Par contre celle des fibres ne diffère pas d'un aliment à
l'autre. Enfin, les matières grasses ajoutées (aliment
MG) ont une meilleure digestibilité que celle fournie par
les ingrédients riches en fibres (différence significative
entre les aliments F et MG). Ces différents coefficients
de digestibilité combinés à la composition
analytique permettent de calculer les ratios protéines digestibles
/ énergie digestible tant pour les lapines que pour les lapins
en croissance. Compte tenu des différence de valorisation
énergétique entre les femelles allaitantes et les
jeunes en croisance, les teneurs relatives en protéines digestibles
par raport à l'energie digestible sont relativement plus
élevées lorsque les aliments sont consommées
par les lapereaux.
- Performances
des femelles
La consommation
des femelles est similaire dans les trois lots (tableau 4). Par
conséquent, en particulier entre 18 et 35 jours, les femelles
du lot F ont une ingestion d'énergie digestible (892 kcal/jour)
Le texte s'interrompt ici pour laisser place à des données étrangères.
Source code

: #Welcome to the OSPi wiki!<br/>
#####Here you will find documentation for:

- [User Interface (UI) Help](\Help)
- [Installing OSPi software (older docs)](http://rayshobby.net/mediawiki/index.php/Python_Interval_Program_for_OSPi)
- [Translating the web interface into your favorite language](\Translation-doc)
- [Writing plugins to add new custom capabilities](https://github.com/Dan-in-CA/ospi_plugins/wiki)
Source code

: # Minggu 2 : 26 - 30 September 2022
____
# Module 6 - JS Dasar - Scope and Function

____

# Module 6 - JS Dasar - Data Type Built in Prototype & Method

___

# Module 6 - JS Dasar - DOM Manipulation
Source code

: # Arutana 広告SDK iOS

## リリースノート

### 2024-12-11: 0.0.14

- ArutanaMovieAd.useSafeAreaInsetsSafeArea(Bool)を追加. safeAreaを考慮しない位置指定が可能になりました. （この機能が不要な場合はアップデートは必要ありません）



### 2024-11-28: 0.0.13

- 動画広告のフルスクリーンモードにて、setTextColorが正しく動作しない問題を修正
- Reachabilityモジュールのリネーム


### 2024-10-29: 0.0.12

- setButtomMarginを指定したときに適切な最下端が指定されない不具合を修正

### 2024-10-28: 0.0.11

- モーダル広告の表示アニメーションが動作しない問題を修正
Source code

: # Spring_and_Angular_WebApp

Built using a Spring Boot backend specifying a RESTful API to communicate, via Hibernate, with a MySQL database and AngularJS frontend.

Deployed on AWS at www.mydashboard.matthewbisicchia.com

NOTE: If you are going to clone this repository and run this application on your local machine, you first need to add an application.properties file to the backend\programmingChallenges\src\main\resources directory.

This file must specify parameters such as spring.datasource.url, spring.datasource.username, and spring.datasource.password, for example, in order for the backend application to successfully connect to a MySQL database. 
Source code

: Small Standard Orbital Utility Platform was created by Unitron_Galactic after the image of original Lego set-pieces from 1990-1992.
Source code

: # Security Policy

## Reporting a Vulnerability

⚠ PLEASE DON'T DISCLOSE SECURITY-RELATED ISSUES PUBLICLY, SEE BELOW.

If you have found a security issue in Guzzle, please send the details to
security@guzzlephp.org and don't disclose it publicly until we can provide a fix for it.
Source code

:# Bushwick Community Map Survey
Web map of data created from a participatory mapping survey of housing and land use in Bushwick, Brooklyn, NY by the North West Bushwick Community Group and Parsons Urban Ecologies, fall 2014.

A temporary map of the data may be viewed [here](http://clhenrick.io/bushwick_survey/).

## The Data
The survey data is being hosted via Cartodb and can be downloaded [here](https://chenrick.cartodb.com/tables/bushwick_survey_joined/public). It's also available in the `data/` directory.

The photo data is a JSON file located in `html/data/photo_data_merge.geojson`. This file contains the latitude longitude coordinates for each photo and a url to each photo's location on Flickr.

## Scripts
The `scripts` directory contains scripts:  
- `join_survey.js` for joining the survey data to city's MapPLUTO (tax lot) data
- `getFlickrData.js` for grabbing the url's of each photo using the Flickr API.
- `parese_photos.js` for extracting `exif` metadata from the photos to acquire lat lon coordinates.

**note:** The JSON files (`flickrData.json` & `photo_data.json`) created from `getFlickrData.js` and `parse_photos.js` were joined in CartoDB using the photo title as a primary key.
significativement (P<0,05) inférieure à celle des
lapines des 2 autres lots considérées ensemble (929
et 926 kcal ED/jour pour T et MG). Ce résultat est original
dans la mesure où il avait été précédemment
démontré que les lapines régulent leur ingestion
d'aliment sur sa teneur en énergie digestible (Lebas, 1989,
Lebas et Fortun-Lamothe, 1996). Cela suggère qu'un autre
facteur ait limité l'ingestion chez les lapines utilisées.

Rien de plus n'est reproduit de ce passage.